» DATA EXCERPTS:
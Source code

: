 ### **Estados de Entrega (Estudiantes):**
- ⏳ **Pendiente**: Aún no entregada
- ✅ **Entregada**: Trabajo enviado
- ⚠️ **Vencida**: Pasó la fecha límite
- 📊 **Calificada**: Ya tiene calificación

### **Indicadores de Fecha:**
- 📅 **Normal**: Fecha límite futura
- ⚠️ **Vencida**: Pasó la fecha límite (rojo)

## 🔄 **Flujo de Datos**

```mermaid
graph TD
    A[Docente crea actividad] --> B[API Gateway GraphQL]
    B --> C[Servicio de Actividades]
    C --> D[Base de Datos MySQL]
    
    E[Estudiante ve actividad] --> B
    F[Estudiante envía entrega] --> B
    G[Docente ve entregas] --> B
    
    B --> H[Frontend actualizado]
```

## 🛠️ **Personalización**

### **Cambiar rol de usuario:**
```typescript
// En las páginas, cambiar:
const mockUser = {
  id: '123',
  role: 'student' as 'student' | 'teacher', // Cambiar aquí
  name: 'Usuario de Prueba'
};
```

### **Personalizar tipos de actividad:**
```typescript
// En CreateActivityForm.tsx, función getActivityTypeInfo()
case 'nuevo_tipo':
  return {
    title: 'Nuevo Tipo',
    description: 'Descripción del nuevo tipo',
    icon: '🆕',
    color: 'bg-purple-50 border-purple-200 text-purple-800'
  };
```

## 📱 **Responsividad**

» WHAT THE EXERCISE ASKS: Every line from the one that contains "## 🔄 **Flujo de Datos**" down to and including the last line of the records above must be set down exactly, with nothing else.

» ANSWER SPACE:
## 🔄 **Flujo de Datos**

```mermaid
graph TD
    A[Docente crea actividad] --> B[API Gateway GraphQL]
    B --> C[Servicio de Actividades]
    C --> D[Base de Datos MySQL]
    
    E[Estudiante ve actividad] --> B
    F[Estudiante envía entrega] --> B
    G[Docente ve entregas] --> B
    
    B --> H[Frontend actualizado]
```

## 🛠️ **Personalización**

### **Cambiar rol de usuario:**
```typescript
// En las páginas, cambiar:
const mockUser = {
  id: '123',
  role: 'student' as 'student' | 'teacher', // Cambiar aquí
  name: 'Usuario de Prueba'
};
```

### **Personalizar tipos de actividad:**
```typescript
// En CreateActivityForm.tsx, función getActivityTypeInfo()
case 'nuevo_tipo':
  return {
    title: 'Nuevo Tipo',
    description: 'Descripción del nuevo tipo',
    icon: '🆕',
    color: 'bg-purple-50 border-purple-200 text-purple-800'
  };
```

## 📱 **Responsividad**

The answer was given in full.